Data extracted from a collection
-=-=-=-=-
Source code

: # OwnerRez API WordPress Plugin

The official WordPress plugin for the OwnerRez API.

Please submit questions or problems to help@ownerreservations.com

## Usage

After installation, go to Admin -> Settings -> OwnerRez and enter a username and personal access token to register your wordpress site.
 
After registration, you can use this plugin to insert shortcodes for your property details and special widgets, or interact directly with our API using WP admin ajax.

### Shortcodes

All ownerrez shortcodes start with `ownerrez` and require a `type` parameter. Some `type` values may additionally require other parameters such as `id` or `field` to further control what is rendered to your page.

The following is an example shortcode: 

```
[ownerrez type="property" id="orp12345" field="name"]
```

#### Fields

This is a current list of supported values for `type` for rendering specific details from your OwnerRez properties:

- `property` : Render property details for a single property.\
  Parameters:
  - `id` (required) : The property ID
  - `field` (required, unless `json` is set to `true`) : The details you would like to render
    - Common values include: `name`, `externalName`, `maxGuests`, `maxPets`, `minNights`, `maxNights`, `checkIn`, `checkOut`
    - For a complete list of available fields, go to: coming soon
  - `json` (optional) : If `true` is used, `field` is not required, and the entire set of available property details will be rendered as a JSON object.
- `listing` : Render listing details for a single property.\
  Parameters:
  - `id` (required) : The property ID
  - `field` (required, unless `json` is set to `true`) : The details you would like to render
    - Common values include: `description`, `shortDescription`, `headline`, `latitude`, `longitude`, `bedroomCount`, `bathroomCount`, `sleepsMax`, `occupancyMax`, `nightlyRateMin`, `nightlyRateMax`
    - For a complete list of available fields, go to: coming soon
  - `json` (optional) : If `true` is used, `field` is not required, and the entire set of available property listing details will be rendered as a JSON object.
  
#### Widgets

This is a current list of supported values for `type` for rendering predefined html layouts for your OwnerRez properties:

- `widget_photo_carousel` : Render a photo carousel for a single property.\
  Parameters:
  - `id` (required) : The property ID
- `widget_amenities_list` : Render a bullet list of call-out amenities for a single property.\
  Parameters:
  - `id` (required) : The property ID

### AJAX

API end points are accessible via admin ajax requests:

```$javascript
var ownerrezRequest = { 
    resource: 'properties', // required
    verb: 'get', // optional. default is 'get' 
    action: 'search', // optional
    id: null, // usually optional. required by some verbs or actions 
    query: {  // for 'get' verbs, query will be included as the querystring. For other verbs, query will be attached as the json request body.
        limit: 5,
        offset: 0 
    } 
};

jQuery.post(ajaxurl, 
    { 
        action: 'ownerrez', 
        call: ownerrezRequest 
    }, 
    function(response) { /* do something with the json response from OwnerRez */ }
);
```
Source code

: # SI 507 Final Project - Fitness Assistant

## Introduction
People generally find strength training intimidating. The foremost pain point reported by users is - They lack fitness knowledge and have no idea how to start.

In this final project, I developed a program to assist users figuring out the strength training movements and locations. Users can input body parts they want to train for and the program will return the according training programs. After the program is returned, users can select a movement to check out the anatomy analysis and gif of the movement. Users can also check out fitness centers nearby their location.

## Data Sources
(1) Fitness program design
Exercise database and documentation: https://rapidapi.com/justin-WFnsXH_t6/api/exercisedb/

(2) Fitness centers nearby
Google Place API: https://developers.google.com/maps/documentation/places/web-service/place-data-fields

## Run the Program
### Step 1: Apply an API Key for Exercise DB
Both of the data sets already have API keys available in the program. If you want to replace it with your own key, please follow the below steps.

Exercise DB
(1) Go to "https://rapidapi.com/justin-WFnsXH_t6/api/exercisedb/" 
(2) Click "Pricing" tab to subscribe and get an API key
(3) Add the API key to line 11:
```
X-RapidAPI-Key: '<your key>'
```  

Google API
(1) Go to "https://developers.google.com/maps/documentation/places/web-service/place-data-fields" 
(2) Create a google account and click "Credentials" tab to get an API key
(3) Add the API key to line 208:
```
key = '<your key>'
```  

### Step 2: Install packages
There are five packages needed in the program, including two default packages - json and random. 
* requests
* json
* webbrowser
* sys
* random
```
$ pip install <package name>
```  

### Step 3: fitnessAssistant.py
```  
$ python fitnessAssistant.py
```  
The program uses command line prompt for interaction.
-=-=-=-=-
WHAT TO DO: The answer must consist of every line from the entries above that contains the string "supported".

YOUR SOLUTION:
This is a current list of supported values for `type` for rendering specific details from your OwnerRez properties:
This is a current list of supported values for `type` for rendering predefined html layouts for your OwnerRez properties:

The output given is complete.